Records for the task =>
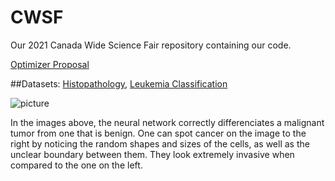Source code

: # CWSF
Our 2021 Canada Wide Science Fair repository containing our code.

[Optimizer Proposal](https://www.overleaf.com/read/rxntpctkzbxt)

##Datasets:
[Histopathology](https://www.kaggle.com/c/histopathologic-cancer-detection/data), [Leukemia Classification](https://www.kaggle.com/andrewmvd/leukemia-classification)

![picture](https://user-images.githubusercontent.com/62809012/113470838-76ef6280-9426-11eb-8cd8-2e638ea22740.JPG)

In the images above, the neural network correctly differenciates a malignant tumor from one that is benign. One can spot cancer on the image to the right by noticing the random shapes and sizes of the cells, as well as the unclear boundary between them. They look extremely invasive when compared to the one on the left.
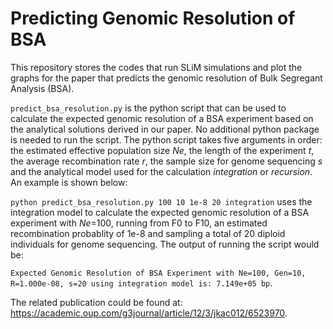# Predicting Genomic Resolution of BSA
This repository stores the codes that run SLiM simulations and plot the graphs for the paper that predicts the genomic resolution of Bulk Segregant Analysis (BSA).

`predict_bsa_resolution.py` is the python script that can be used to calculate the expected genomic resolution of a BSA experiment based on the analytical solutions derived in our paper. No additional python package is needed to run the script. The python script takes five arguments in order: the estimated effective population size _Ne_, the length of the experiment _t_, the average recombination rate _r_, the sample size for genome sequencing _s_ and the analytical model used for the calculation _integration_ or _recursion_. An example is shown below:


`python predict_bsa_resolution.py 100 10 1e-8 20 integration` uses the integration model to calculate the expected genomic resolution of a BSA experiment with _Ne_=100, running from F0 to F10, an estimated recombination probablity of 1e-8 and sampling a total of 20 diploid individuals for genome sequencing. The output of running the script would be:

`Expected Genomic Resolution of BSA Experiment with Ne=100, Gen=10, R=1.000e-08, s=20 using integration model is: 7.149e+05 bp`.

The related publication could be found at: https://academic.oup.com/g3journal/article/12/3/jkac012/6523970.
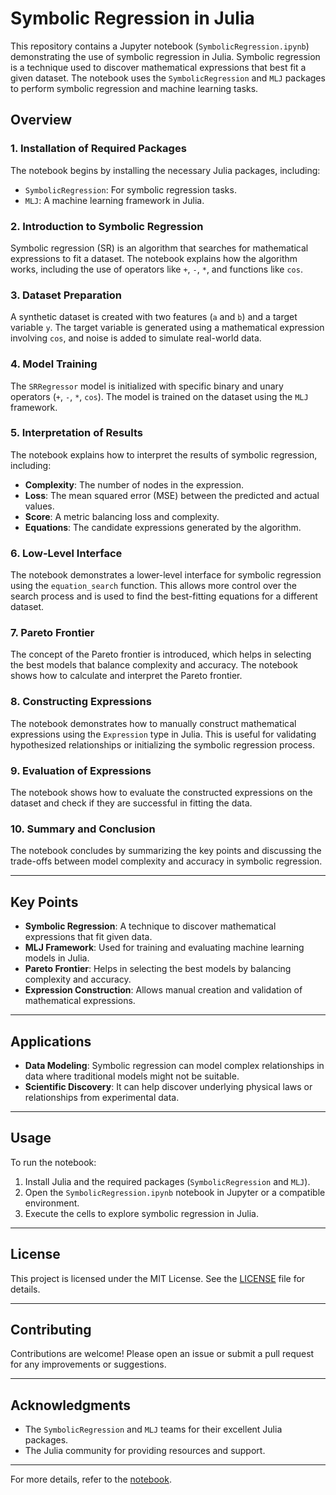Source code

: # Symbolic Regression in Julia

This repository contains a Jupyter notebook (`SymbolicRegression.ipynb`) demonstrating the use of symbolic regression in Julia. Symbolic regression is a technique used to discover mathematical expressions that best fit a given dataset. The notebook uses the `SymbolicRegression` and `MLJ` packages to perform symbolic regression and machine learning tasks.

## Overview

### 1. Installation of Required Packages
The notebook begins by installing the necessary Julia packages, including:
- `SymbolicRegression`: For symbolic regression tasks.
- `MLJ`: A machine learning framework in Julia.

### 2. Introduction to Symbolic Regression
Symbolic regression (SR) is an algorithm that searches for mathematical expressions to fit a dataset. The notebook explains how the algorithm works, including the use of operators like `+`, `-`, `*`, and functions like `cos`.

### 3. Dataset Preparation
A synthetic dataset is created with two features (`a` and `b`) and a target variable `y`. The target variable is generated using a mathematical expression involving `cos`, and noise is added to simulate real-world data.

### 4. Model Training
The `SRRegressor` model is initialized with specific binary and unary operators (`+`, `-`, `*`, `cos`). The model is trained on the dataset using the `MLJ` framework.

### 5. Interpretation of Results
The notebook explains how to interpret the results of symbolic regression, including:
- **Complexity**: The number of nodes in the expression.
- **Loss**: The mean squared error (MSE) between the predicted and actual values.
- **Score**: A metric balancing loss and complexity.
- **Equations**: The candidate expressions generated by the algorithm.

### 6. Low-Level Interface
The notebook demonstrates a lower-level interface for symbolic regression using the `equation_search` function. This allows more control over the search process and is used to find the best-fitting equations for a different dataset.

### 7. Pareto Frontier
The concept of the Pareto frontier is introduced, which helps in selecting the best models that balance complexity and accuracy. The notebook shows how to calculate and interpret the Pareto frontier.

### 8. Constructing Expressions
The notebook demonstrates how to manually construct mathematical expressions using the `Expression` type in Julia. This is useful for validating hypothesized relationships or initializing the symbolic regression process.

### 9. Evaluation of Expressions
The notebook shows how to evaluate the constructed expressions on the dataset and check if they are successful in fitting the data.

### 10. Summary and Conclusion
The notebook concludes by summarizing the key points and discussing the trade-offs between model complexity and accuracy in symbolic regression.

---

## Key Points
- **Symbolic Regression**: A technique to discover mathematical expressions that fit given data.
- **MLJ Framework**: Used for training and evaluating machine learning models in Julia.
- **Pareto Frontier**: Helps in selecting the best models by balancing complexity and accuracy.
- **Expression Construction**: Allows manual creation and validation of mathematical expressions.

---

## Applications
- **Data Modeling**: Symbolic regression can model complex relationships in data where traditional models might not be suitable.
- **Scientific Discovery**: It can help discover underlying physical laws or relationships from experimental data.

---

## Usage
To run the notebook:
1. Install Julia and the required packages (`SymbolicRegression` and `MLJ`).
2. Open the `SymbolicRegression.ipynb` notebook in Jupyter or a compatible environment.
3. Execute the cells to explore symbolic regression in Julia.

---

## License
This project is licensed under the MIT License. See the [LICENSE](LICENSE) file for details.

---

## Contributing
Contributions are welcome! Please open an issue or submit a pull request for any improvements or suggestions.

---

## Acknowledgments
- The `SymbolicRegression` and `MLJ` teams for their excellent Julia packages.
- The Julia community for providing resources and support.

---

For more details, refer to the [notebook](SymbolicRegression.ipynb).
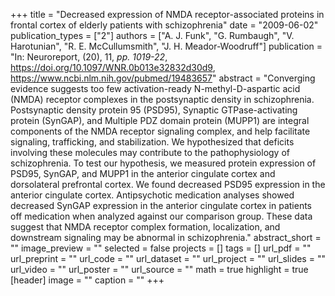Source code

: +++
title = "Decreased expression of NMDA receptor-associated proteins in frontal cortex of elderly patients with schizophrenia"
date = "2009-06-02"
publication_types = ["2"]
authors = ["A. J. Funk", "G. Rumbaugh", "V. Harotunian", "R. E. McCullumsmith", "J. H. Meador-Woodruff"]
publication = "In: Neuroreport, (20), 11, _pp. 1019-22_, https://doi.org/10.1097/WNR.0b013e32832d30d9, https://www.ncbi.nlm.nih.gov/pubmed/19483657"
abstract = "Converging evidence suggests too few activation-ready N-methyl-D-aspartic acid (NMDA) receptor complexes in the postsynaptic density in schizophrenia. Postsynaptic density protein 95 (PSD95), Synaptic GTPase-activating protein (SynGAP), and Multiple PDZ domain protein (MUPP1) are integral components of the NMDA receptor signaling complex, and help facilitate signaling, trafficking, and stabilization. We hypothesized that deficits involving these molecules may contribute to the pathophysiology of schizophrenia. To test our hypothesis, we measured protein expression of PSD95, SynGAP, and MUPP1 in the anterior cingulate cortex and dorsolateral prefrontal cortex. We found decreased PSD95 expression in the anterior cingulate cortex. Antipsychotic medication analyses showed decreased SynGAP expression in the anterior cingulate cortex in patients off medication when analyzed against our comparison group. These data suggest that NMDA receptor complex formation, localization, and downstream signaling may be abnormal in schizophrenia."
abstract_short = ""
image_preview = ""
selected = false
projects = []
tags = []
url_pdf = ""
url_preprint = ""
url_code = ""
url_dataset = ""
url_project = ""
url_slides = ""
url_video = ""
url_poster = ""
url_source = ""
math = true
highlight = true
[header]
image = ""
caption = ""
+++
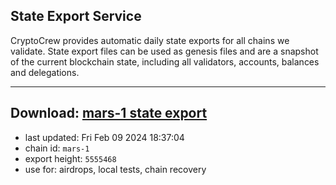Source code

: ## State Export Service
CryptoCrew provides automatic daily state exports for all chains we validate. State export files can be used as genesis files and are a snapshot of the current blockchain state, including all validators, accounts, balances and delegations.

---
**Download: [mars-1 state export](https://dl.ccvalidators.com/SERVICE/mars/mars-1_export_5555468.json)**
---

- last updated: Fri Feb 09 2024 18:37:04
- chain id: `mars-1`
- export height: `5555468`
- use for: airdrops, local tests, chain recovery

* * *

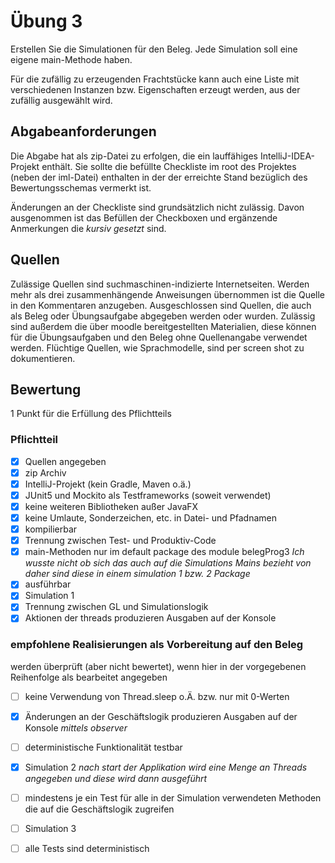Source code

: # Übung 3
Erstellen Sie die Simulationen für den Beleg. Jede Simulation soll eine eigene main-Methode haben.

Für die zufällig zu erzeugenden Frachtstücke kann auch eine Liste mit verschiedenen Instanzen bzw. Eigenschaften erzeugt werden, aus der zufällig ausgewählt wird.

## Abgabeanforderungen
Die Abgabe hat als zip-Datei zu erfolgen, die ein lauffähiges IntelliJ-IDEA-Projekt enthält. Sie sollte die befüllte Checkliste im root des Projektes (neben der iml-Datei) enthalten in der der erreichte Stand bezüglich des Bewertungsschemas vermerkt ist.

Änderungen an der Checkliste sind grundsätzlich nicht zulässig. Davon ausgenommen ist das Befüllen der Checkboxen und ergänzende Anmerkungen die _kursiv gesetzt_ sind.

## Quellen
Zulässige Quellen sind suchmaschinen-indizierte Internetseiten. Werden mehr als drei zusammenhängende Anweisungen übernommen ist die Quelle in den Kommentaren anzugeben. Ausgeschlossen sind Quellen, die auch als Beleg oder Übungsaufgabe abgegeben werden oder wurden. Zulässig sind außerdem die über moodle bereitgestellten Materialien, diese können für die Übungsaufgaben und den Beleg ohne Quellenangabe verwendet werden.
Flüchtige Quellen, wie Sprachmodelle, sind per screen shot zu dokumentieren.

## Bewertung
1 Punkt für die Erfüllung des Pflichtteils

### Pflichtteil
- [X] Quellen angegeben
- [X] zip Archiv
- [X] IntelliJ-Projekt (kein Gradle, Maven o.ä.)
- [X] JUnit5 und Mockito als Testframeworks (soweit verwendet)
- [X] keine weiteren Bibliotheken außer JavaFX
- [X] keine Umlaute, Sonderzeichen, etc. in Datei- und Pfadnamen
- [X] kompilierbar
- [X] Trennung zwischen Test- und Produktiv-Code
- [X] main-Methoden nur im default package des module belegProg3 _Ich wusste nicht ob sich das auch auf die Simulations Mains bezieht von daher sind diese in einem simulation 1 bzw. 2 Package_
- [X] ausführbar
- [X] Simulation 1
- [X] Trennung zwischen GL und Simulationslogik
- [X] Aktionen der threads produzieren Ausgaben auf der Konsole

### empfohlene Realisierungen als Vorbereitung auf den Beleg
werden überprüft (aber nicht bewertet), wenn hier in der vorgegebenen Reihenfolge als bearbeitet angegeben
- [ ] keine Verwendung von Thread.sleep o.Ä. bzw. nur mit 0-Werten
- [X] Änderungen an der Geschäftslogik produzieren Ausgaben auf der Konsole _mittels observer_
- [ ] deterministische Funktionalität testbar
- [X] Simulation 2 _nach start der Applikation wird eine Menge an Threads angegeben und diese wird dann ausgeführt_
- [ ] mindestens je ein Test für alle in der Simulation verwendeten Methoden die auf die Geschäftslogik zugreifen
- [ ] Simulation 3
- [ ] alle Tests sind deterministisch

---

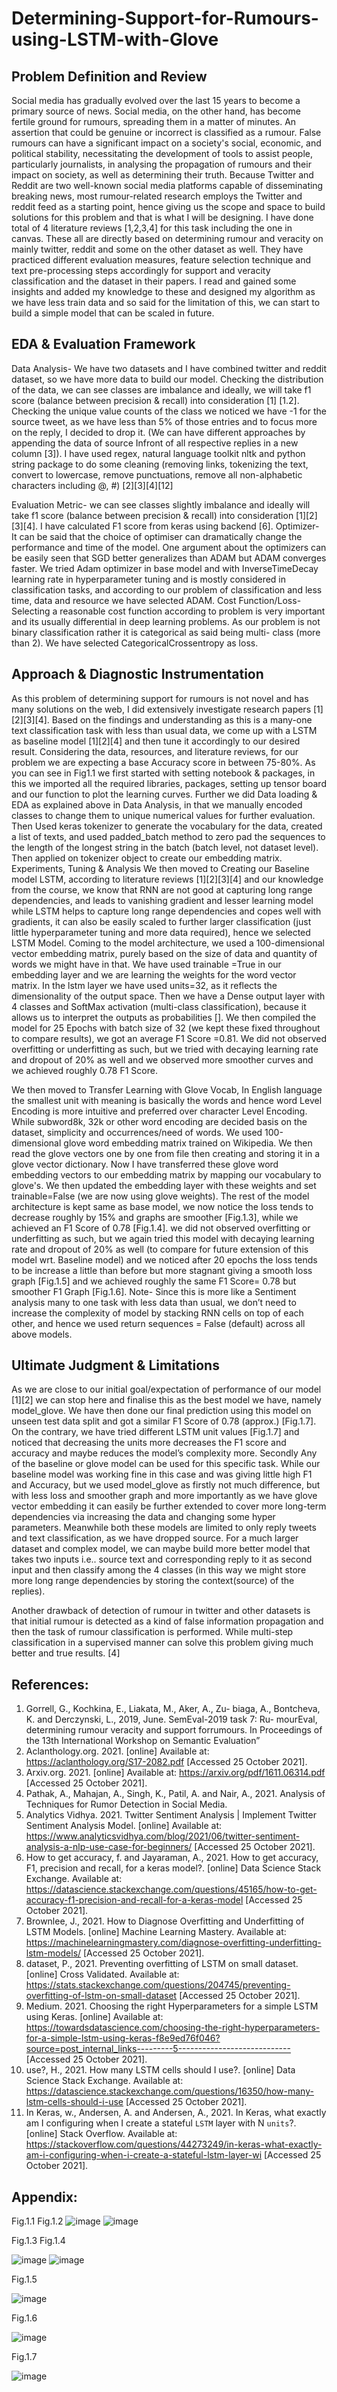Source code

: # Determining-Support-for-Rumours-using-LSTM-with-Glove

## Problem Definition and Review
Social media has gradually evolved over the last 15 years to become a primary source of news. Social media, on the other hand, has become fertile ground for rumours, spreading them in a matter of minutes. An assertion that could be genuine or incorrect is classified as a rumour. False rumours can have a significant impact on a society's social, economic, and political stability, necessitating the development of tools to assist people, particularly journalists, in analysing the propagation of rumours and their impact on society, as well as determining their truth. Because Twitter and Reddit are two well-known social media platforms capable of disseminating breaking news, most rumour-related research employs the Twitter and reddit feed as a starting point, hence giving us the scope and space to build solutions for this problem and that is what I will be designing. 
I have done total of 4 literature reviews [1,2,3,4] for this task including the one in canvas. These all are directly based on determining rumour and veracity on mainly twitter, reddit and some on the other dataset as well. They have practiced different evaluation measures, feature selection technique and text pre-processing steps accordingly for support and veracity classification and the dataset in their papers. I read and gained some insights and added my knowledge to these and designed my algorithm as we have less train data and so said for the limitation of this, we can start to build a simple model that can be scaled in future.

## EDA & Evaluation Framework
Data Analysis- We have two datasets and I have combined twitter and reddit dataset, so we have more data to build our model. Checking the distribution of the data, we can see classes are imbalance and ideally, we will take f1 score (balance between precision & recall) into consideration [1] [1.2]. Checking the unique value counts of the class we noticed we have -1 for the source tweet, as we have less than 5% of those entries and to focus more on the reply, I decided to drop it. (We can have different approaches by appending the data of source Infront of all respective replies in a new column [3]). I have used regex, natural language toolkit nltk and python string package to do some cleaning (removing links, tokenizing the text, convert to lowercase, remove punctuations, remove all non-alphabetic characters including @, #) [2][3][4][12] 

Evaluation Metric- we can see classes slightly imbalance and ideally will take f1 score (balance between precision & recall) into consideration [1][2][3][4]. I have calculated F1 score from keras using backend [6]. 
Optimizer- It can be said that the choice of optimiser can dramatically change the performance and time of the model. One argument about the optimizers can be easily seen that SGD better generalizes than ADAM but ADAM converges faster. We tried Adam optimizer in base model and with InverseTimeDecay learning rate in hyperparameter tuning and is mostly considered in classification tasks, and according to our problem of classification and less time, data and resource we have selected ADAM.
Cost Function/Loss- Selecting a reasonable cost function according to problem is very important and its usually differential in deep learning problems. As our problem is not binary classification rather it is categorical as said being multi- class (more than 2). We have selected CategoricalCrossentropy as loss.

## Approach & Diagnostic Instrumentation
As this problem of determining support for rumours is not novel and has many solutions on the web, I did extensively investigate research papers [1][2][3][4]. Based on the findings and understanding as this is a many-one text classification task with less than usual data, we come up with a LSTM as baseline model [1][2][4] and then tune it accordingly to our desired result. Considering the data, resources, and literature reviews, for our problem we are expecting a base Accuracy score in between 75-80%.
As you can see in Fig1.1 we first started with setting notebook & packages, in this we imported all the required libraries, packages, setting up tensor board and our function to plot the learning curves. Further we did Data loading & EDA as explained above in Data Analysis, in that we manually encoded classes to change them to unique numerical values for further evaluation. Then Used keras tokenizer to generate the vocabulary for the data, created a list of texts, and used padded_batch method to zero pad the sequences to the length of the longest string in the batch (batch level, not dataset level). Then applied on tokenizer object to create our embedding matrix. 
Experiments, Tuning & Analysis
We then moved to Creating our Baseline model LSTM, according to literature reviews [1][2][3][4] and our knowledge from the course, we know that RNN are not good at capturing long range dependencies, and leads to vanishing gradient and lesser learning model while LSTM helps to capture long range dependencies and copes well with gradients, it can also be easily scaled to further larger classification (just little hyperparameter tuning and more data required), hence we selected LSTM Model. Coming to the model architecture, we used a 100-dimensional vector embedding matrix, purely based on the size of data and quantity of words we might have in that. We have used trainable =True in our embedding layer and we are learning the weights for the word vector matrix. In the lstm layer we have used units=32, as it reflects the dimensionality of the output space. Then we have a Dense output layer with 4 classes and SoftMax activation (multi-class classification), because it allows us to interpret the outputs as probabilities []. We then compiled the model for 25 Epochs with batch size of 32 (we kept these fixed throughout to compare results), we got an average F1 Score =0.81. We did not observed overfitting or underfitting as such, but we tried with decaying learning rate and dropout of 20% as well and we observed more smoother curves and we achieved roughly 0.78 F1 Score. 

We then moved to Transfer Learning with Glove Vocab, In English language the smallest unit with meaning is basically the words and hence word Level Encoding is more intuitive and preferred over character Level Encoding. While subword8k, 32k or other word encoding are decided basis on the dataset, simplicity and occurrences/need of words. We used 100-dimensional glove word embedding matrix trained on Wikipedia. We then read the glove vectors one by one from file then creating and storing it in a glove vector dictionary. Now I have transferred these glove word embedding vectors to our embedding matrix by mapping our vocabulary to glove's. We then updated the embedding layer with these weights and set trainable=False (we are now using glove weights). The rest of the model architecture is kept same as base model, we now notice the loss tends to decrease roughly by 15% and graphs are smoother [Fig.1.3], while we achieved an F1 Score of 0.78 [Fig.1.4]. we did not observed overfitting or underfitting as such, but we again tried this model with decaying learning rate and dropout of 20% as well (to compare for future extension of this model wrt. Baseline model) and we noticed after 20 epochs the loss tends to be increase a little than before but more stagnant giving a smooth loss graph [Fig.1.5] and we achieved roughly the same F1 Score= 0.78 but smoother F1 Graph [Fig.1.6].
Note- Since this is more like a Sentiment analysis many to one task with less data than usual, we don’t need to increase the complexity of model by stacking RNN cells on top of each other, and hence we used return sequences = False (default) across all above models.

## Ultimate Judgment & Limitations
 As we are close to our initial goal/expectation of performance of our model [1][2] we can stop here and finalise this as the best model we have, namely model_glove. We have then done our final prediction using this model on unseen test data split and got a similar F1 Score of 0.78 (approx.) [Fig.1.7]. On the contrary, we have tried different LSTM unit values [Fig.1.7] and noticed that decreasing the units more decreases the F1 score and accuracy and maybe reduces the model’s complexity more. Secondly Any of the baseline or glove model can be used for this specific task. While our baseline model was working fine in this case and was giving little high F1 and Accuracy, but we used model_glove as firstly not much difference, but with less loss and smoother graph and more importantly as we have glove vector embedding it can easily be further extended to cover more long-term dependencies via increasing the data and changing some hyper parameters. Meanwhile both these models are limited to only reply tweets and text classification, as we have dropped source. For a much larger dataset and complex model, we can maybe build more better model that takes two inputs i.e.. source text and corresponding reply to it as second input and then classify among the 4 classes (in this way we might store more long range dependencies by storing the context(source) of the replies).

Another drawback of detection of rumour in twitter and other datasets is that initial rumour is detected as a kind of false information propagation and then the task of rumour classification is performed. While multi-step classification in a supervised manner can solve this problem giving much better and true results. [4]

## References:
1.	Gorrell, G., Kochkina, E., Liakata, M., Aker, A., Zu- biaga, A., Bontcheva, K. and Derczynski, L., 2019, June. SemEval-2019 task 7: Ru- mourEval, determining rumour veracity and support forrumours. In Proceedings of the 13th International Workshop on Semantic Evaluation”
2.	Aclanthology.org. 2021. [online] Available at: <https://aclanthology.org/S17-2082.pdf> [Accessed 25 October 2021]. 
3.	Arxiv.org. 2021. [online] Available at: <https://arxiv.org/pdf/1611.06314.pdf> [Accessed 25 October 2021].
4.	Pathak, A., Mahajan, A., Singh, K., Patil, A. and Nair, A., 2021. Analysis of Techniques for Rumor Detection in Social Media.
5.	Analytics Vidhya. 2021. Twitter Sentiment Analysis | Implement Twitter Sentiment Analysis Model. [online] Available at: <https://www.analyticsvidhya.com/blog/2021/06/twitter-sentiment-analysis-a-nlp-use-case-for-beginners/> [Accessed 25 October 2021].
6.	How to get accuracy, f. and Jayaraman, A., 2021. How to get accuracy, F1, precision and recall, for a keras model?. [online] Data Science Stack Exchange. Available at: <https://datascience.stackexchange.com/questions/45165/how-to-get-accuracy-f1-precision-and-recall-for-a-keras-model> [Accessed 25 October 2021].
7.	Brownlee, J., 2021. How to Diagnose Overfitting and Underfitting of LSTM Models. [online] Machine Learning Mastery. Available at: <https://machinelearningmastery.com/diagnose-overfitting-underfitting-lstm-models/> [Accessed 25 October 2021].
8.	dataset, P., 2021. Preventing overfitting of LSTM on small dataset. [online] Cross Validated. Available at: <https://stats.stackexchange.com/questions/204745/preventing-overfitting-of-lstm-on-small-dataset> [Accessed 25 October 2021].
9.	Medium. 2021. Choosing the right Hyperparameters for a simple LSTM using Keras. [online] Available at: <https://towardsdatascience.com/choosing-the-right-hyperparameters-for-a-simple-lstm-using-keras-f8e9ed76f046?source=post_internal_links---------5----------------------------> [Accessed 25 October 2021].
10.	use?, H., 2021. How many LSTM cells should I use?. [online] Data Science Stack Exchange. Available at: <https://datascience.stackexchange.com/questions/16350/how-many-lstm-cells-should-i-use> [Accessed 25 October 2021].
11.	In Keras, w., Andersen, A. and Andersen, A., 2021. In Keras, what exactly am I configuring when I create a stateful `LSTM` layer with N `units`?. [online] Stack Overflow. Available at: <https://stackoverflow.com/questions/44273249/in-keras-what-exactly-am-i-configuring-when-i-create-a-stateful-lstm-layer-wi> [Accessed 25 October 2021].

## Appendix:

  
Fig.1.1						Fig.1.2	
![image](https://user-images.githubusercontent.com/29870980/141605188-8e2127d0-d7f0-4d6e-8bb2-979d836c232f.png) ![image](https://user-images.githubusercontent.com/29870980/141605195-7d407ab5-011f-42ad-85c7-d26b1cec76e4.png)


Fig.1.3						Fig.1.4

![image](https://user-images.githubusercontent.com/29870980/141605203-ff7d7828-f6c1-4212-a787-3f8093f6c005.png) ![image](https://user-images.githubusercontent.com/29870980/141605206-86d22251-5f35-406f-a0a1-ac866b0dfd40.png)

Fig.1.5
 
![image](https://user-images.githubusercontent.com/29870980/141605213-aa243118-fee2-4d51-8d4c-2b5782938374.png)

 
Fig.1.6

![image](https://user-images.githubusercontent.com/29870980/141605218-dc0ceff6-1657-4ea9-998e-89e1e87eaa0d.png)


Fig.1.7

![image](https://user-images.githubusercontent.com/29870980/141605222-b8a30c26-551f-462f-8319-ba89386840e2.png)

Problem to work on =>
In the entries above, find the line holding "2021. Choosing the" and the line holding "H., 2021. How", then retype exactly those two lines and every line between them, and nothing else.

Response to the exercise =>
9.	Medium. 2021. Choosing the right Hyperparameters for a simple LSTM using Keras. [online] Available at: <https://towardsdatascience.com/choosing-the-right-hyperparameters-for-a-simple-lstm-using-keras-f8e9ed76f046?source=post_internal_links---------5----------------------------> [Accessed 25 October 2021].
10.	use?, H., 2021. How many LSTM cells should I use?. [online] Data Science Stack Exchange. Available at: <https://datascience.stackexchange.com/questions/16350/how-many-lstm-cells-should-i-use> [Accessed 25 October 2021].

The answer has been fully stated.